_TASK DIRECTIONS_.
Nothing outside the range is wanted. Repeat exactly the lines below from the one with "tylko jedna czynność." through the one with "[tutaj](https://www.colormatters.com/). Innym aspektem".

*** Opening of DATASET CONTENT ***

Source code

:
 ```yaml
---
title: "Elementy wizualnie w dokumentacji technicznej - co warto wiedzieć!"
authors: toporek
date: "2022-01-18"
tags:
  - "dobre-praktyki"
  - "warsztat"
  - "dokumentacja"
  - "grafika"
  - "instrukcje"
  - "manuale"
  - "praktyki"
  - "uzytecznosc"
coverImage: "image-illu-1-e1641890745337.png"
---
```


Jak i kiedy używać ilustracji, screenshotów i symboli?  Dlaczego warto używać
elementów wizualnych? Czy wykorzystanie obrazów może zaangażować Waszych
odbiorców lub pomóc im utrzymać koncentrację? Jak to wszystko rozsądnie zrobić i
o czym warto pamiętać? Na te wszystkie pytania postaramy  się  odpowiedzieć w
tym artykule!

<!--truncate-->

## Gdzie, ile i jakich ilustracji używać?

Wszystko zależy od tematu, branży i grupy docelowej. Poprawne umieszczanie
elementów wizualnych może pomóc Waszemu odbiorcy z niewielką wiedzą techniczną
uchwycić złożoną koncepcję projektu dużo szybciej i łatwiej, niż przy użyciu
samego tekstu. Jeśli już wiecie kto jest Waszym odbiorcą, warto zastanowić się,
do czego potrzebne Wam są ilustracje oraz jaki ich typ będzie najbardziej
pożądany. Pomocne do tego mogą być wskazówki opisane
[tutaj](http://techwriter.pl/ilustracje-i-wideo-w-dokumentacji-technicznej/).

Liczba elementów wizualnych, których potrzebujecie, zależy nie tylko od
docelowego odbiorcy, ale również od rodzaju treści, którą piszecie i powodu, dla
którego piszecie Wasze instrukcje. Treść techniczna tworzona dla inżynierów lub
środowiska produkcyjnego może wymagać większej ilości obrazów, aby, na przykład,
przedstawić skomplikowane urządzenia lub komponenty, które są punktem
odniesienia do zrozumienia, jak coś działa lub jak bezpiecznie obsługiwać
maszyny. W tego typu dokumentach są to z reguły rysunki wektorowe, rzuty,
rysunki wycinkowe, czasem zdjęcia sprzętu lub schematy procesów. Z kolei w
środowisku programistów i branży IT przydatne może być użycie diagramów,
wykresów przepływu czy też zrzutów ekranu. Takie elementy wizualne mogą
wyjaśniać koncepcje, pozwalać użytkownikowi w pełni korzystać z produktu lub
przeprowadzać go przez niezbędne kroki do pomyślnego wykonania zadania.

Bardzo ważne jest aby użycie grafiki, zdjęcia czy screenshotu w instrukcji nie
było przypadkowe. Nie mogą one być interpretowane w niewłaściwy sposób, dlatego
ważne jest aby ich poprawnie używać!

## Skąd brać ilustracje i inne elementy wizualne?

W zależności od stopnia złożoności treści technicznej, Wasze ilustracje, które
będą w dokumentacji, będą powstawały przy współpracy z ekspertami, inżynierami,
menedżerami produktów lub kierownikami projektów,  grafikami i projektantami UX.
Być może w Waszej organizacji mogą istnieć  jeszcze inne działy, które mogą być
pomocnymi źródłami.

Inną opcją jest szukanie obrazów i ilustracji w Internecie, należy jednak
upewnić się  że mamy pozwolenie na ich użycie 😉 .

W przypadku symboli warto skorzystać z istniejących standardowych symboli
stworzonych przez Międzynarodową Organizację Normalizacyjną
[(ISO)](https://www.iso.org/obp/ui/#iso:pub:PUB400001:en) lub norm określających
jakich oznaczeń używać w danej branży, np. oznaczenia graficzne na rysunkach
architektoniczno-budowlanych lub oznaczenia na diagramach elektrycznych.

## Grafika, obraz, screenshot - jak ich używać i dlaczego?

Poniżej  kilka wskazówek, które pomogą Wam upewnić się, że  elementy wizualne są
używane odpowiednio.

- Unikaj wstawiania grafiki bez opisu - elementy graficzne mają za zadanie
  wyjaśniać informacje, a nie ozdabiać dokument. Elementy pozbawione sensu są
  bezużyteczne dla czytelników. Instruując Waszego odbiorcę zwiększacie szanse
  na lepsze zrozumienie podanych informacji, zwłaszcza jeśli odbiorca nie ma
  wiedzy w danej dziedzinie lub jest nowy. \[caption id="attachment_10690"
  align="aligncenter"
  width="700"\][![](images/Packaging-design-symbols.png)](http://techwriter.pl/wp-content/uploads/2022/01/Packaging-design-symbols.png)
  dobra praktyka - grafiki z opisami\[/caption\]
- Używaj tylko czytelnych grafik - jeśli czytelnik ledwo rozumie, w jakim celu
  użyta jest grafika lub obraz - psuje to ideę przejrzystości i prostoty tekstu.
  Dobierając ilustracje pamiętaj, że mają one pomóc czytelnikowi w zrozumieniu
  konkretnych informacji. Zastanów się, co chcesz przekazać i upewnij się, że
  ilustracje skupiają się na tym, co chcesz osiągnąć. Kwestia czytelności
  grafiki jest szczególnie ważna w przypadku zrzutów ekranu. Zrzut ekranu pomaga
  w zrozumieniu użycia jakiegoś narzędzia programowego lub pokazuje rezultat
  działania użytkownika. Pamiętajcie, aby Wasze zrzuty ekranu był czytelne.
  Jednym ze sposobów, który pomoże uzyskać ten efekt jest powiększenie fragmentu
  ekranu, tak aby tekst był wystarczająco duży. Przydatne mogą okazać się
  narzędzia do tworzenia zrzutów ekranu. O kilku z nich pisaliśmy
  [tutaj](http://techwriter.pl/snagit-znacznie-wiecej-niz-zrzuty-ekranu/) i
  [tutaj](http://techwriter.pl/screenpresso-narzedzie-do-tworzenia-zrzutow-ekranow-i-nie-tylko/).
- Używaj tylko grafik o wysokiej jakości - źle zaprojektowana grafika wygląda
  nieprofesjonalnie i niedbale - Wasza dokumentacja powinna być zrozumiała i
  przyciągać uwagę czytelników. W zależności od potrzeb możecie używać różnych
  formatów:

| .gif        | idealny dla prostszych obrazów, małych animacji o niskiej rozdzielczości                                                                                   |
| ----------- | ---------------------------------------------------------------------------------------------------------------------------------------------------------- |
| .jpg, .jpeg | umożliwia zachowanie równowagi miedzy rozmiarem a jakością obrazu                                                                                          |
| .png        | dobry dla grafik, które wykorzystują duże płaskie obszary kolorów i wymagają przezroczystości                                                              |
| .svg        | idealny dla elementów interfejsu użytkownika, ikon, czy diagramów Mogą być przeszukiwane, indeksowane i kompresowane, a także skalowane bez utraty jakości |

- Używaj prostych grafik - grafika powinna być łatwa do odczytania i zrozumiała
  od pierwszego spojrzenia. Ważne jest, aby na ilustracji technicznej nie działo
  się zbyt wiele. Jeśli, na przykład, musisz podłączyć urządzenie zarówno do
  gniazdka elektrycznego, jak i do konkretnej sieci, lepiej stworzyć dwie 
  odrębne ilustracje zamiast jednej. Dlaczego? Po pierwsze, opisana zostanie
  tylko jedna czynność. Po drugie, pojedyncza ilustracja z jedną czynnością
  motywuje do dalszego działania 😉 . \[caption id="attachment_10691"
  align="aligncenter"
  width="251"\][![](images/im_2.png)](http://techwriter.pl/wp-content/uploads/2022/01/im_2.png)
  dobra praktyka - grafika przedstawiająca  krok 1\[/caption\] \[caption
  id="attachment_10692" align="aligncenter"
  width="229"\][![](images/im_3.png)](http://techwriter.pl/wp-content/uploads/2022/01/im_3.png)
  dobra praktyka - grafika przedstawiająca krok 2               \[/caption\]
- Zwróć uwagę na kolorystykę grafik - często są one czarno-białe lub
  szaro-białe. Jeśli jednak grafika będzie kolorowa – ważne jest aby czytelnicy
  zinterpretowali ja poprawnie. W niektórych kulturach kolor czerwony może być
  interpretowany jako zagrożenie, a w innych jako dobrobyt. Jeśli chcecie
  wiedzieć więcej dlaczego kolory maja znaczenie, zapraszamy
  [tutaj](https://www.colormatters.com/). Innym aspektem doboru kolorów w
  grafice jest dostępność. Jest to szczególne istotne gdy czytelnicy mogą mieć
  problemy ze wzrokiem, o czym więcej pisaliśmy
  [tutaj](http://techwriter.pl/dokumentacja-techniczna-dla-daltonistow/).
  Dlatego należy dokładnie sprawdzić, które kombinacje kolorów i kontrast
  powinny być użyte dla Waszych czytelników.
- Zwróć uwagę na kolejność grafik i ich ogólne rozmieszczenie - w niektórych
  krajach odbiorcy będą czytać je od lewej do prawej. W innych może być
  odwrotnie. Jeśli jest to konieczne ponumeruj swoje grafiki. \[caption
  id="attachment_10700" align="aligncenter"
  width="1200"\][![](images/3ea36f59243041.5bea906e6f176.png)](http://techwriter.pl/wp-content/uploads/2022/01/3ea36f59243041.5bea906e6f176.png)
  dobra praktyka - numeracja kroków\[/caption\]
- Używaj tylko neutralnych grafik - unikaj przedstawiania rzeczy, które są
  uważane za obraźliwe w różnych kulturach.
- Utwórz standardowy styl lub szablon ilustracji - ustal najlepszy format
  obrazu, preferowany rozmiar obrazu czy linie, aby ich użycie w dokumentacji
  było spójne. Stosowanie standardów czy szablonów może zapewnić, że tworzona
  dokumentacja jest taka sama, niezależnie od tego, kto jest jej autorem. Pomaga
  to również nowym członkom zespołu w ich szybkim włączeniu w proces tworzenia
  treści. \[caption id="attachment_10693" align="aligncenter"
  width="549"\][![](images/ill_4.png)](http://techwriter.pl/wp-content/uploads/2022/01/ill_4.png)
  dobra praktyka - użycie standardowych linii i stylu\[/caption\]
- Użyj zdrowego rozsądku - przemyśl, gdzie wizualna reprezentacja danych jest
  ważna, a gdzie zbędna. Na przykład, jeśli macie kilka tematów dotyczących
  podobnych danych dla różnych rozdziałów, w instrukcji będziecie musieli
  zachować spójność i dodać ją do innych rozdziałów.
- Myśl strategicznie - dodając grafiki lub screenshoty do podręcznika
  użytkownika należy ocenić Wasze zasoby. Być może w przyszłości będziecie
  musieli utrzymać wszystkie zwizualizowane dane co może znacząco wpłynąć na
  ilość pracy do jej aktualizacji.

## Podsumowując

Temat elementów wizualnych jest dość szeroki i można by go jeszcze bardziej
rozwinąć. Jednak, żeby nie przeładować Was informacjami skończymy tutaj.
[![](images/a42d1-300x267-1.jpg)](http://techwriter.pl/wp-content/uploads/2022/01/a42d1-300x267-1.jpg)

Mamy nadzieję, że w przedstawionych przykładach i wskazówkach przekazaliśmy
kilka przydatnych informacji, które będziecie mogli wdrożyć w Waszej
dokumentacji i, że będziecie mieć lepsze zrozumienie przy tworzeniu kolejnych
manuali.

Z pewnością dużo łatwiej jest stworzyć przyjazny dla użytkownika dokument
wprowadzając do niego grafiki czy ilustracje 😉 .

*** Close of DATASET CONTENT ***

_REPLY_.
  tylko jedna czynność. Po drugie, pojedyncza ilustracja z jedną czynnością
  motywuje do dalszego działania 😉 . \[caption id="attachment_10691"
  align="aligncenter"
  width="251"\][![](images/im_2.png)](http://techwriter.pl/wp-content/uploads/2022/01/im_2.png)
  dobra praktyka - grafika przedstawiająca  krok 1\[/caption\] \[caption
  id="attachment_10692" align="aligncenter"
  width="229"\][![](images/im_3.png)](http://techwriter.pl/wp-content/uploads/2022/01/im_3.png)
  dobra praktyka - grafika przedstawiająca krok 2               \[/caption\]
- Zwróć uwagę na kolorystykę grafik - często są one czarno-białe lub
  szaro-białe. Jeśli jednak grafika będzie kolorowa – ważne jest aby czytelnicy
  zinterpretowali ja poprawnie. W niektórych kulturach kolor czerwony może być
  interpretowany jako zagrożenie, a w innych jako dobrobyt. Jeśli chcecie
  wiedzieć więcej dlaczego kolory maja znaczenie, zapraszamy
  [tutaj](https://www.colormatters.com/). Innym aspektem doboru kolorów w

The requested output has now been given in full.